[Records supplied]
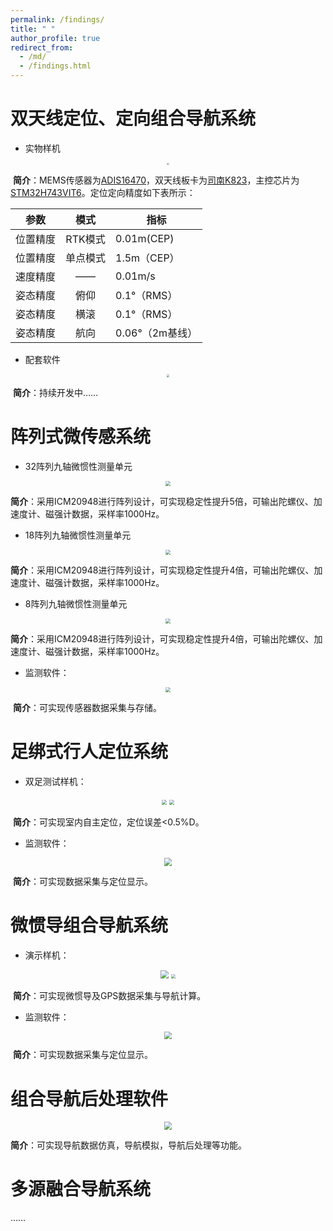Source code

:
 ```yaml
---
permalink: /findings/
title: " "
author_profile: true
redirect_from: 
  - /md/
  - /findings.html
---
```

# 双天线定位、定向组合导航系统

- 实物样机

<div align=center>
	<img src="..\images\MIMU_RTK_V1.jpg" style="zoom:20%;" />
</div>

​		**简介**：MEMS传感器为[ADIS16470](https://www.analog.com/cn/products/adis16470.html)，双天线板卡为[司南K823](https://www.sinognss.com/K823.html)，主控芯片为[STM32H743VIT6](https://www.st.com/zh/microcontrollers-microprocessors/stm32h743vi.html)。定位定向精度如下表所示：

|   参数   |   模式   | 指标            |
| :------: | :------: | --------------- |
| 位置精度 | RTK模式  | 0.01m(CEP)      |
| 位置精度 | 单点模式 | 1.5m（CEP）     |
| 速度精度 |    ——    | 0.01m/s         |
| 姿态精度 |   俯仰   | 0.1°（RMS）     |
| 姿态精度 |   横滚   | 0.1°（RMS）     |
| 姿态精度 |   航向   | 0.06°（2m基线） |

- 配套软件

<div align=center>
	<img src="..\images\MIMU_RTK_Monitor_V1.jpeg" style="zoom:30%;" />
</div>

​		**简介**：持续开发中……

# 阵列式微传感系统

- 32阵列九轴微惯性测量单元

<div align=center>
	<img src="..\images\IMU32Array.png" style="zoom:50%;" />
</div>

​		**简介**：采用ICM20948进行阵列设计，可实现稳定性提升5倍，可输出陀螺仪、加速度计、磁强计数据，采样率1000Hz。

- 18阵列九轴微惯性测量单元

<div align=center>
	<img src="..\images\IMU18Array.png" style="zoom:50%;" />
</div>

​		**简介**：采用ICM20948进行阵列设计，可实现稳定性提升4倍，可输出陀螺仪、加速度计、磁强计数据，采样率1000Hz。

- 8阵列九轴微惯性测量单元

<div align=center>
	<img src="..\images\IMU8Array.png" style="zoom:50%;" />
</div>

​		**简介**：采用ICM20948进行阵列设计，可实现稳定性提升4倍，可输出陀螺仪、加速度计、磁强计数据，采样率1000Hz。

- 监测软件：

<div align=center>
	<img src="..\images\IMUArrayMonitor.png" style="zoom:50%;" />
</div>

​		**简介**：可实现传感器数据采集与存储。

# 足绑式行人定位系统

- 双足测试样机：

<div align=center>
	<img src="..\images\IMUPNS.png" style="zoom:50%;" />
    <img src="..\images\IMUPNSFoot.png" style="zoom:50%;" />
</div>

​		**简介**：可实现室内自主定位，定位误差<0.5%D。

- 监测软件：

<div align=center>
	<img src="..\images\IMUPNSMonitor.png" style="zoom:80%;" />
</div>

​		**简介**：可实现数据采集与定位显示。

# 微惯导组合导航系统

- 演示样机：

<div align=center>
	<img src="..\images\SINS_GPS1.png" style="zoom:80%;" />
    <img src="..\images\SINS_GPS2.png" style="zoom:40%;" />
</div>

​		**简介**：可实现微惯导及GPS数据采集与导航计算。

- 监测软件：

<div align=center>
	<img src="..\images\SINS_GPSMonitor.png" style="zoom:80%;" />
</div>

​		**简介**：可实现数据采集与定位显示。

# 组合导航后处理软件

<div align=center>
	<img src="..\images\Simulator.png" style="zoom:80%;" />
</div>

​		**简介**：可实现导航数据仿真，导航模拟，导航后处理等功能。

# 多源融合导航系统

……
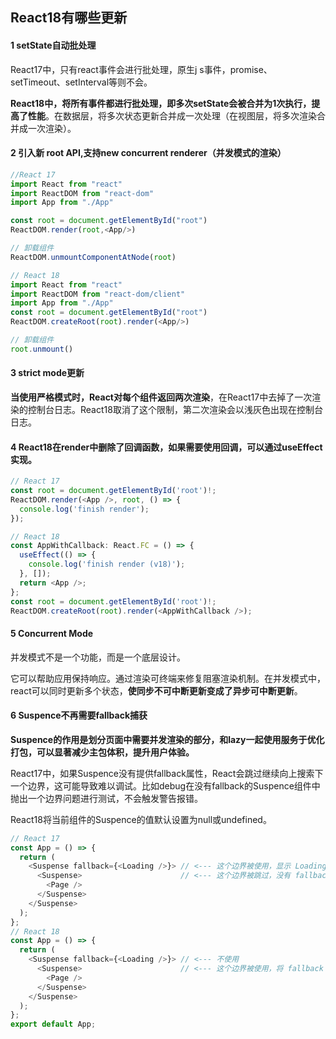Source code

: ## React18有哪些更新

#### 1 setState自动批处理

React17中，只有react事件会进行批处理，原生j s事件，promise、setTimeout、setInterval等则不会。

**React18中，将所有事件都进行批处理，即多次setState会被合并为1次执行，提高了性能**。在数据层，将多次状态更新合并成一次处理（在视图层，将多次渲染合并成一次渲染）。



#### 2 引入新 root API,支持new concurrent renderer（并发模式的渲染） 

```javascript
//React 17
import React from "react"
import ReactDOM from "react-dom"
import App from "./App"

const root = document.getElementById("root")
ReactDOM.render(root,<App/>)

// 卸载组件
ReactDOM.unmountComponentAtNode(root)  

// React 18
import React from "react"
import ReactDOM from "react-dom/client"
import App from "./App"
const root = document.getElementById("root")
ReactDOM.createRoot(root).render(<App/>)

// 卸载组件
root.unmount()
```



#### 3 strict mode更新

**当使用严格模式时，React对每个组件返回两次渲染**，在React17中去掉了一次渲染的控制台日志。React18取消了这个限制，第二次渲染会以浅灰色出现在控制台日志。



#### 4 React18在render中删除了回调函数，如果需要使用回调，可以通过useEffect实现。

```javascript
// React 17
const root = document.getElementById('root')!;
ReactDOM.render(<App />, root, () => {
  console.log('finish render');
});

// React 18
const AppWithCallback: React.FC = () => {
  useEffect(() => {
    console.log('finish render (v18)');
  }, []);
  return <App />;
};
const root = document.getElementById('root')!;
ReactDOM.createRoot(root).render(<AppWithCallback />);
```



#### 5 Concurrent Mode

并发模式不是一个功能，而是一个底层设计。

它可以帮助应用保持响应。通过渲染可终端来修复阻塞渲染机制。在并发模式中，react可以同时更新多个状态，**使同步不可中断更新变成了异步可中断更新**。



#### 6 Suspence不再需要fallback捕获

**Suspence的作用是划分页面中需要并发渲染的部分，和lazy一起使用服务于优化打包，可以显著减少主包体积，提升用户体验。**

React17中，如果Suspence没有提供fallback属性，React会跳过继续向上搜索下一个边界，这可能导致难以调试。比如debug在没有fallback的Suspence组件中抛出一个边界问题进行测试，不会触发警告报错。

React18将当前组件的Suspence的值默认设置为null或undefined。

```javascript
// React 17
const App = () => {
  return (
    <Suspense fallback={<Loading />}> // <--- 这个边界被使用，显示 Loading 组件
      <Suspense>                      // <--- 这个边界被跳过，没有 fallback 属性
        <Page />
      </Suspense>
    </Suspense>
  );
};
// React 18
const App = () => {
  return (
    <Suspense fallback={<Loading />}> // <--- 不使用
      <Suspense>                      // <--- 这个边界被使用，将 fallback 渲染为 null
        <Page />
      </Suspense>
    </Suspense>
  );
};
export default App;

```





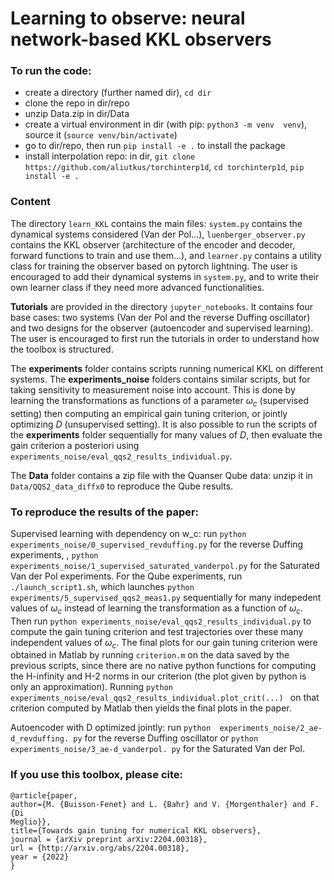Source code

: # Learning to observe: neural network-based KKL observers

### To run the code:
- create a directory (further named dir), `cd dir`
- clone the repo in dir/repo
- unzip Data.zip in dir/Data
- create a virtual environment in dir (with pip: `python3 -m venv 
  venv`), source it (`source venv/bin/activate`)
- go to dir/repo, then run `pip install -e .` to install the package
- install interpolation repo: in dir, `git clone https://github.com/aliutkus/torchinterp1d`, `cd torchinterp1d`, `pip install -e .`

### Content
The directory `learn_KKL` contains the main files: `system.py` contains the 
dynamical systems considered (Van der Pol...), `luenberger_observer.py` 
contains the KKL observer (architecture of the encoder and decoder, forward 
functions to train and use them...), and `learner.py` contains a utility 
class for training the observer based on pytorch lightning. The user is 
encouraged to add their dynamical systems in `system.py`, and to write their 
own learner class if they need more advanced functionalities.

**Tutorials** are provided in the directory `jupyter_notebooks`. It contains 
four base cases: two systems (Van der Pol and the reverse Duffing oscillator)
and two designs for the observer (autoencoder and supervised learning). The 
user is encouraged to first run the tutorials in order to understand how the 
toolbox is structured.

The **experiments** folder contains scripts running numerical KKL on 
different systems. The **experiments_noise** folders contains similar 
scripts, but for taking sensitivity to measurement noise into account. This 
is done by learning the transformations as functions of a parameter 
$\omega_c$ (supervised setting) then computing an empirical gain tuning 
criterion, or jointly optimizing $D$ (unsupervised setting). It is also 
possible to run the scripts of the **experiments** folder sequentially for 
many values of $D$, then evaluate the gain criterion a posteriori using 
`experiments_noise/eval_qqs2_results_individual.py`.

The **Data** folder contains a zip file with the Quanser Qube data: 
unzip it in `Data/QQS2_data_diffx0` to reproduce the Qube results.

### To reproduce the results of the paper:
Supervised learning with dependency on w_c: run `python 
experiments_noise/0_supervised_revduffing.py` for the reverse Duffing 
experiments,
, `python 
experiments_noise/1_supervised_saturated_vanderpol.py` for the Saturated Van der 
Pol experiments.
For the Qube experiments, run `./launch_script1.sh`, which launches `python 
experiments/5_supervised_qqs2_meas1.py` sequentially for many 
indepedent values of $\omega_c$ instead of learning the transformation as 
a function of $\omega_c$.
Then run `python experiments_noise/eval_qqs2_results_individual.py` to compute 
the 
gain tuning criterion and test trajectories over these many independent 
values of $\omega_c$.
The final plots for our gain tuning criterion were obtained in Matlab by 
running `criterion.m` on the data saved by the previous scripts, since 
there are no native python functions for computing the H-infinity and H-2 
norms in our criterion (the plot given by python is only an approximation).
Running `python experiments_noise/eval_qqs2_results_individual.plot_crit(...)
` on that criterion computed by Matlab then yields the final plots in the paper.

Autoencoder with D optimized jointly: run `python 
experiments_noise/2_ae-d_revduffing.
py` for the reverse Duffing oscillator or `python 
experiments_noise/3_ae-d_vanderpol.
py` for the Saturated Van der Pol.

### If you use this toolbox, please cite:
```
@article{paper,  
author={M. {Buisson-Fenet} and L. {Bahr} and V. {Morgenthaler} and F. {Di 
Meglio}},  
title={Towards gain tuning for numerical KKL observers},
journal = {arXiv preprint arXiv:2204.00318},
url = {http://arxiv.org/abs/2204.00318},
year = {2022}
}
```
[/Records supplied]
Using the entries above, output exactly the lines between the line holding "The **experiments** folder contains" and the line holding "many values of", end lines included, and nothing more.

Answer to this exercise:
The **experiments** folder contains scripts running numerical KKL on 
different systems. The **experiments_noise** folders contains similar 
scripts, but for taking sensitivity to measurement noise into account. This 
is done by learning the transformations as functions of a parameter 
$\omega_c$ (supervised setting) then computing an empirical gain tuning 
criterion, or jointly optimizing $D$ (unsupervised setting). It is also 
possible to run the scripts of the **experiments** folder sequentially for 
many values of $D$, then evaluate the gain criterion a posteriori using 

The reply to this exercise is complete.